Only states can be parties in cases before the court. Hence, proceedings may not be instituted by or against an individual, corporation, or other entity that is not a state under international law. However, if certain rules are satisfied, a state may take up a case involving one of its nationals. Thus, the Nottebohm Case (Liechtenstein v. Guatemala), in which a judgment was rendered on 6 April 1955, involved a claim by Liechtenstein in regard to injuries sustained by a German-born, naturalized citizen of Liechtenstein as a result of certain measures that Guatemala had taken during World War II.
All countries that are parties to the statute have automatic access to the court and can refer any case they wish to the court. In addition, the Security Council may recommend that a legal dispute be referred to the court.

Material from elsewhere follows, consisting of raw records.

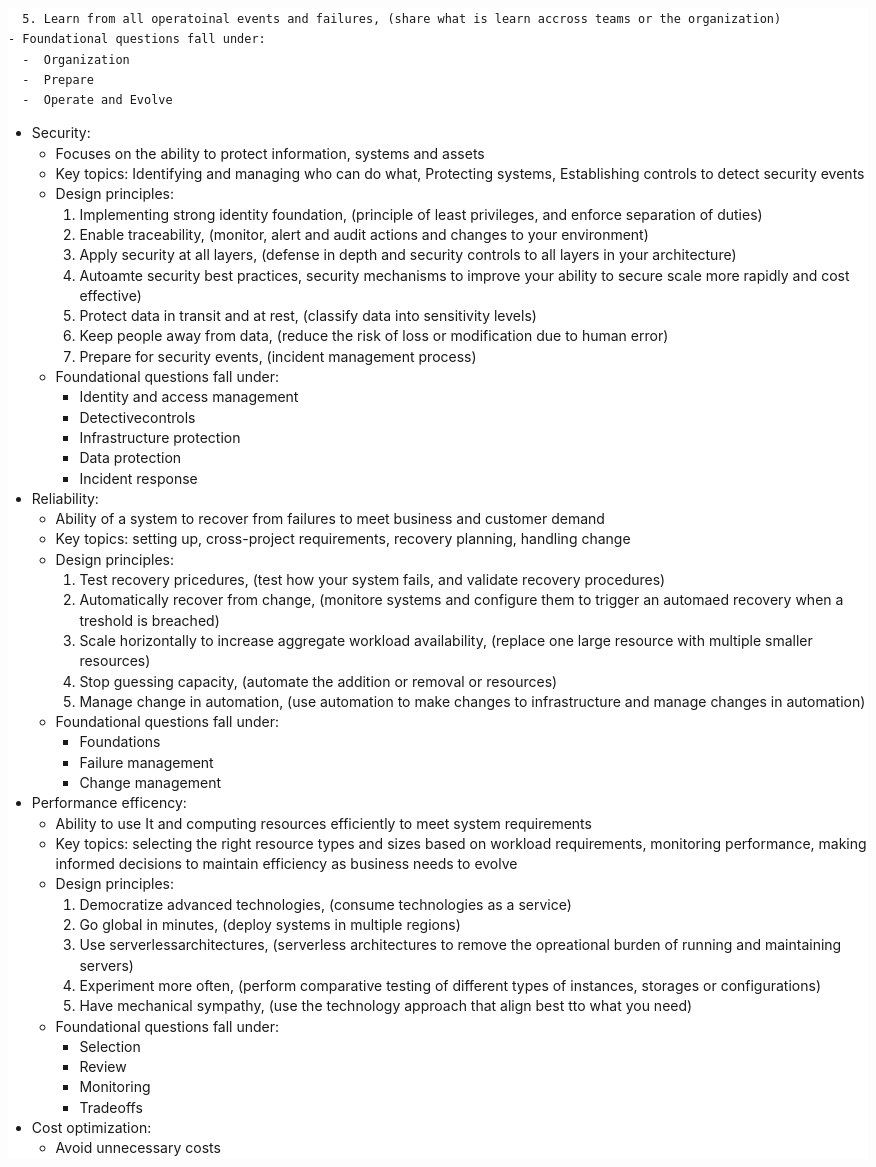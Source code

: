       5. Learn from all operatoinal events and failures, (share what is learn accross teams or the organization)
    - Foundational questions fall under:
      -  Organization
      -  Prepare
      -  Operate and Evolve
  - Security:
    - Focuses on the ability to protect information, systems and assets
    - Key topics: Identifying and managing who can do what, Protecting systems, Establishing controls to detect security events
    - Design principles:
      1. Implementing strong identity foundation, (principle of least privileges, and enforce separation of duties)
      2. Enable traceability, (monitor, alert and audit actions and changes to your environment)
      3. Apply security at all layers, (defense in depth and security controls to all layers in your architecture)
      4. Autoamte security best practices, security mechanisms to improve your ability to secure scale more rapidly and cost effective)
      5. Protect data in transit and at rest, (classify data into sensitivity levels)
      6. Keep people away from data, (reduce the risk of loss or modification due to human error)
      7. Prepare for security events, (incident management process)
    - Foundational questions fall under:
      - Identity and access management
      - Detectivecontrols
      - Infrastructure protection
      - Data protection
      - Incident response
  - Reliability:
    - Ability of a system to recover from failures to meet business and customer demand
    - Key topics: setting up, cross-project requirements, recovery planning, handling change
    - Design principles:
      1. Test recovery pricedures, (test how your system fails, and validate recovery procedures)
      2. Automatically recover from change, (monitore systems and configure them to trigger an automaed recovery when a treshold is breached)
      3. Scale horizontally to increase aggregate workload availability, (replace one large resource with multiple smaller resources)
      4. Stop guessing capacity, (automate the addition or removal or resources)
      5. Manage change in automation, (use automation to make changes to infrastructure and manage changes in automation)
    - Foundational questions fall under:
      - Foundations
      - Failure management
      - Change management
  - Performance efficency:
    - Ability to use It and computing resources efficiently to meet system requirements
    - Key topics: selecting the right resource types and sizes based on workload requirements, monitoring performance, making informed decisions to maintain efficiency as business needs to evolve
    - Design principles:
      1. Democratize advanced technologies, (consume technologies as a service)
      2. Go global in minutes, (deploy systems in multiple regions)
      3. Use serverlessarchitectures, (serverless architectures to remove the opreational burden of running and maintaining servers)
      4. Experiment more often, (perform comparative testing of different types of instances, storages or configurations)
      5. Have mechanical sympathy, (use the technology approach that align best tto what you need)
    - Foundational questions fall under:
      - Selection
      - Review
      - Monitoring
      - Tradeoffs
  - Cost optimization:
    - Avoid unnecessary costs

Under the Charter, nations are not automatically obliged to submit their legal disputes for judgment. At the San Francisco Conference, it was argued by some that the court should be given compulsory jurisdiction and that UN members should bind themselves to accept the court's right to consider legal disputes between them. This proposal would have meant that if one member filed a case against another member, the court would automatically, and without reference to the second member concerned, have the right to try the case. The proposal was rejected because some delegates feared that such a provision might make the statute unacceptable to their countries. Moreover, it was generally felt that since the disputants in an international court are sovereign states, they should not be summoned against their will to submit to the court's jurisdiction. Thus, the court cannot proceed to adjudicate a case unless all parties to the dispute have consented that it should do so. Such consent comes about mainly in one of the following three ways.
Such declarations may be made for only a limited period if desired and with or without any conditions, or they may state that they will become operative only when a particular country or number of countries accept the same obligation. The most farreaching reservation that has been attached to a declaration is the condition that the court must not adjudicate any dispute that the country itself determines to be an essentially domestic matter. In effect, this reservation leaves the country free to deny the court's jurisdiction in most cases in which it might become involved. In general, the practical significance of many of the declarations is severely limited by the right to make conditions. As of November 2002, declarations recognizing the compulsory jurisdiction of the court had been made by 64 states, with a number of them excluding certain categories of dispute.
The jurisdiction of the court therefore comprises all legal disputes which the parties to the statute refer to it and all matters specifically provided for in the UN Charter or in treaties and conventions in force. In the event of a dispute as to whether the court has jurisdiction, the statute provides that the matter shall be decided by the court. Article 38 of the statute requires that in deciding the disputes submitted to it, the court shall apply the following: (1) international conventions establishing rules recognized by the contesting states; (2) international custom as evidence of a general practice accepted as law; (3) the general principles of law recognized by civilized nations; and (4) judicial decisions and teachings of the most highly qualified publicists of the various nations as a subsidiary means for determining the rules of law. In certain cases, however, if the parties concerned agree, the court may decide a case ex aequo et bono— that is, by a judgment in equity taken simply on the basis of what the court considers is right and good.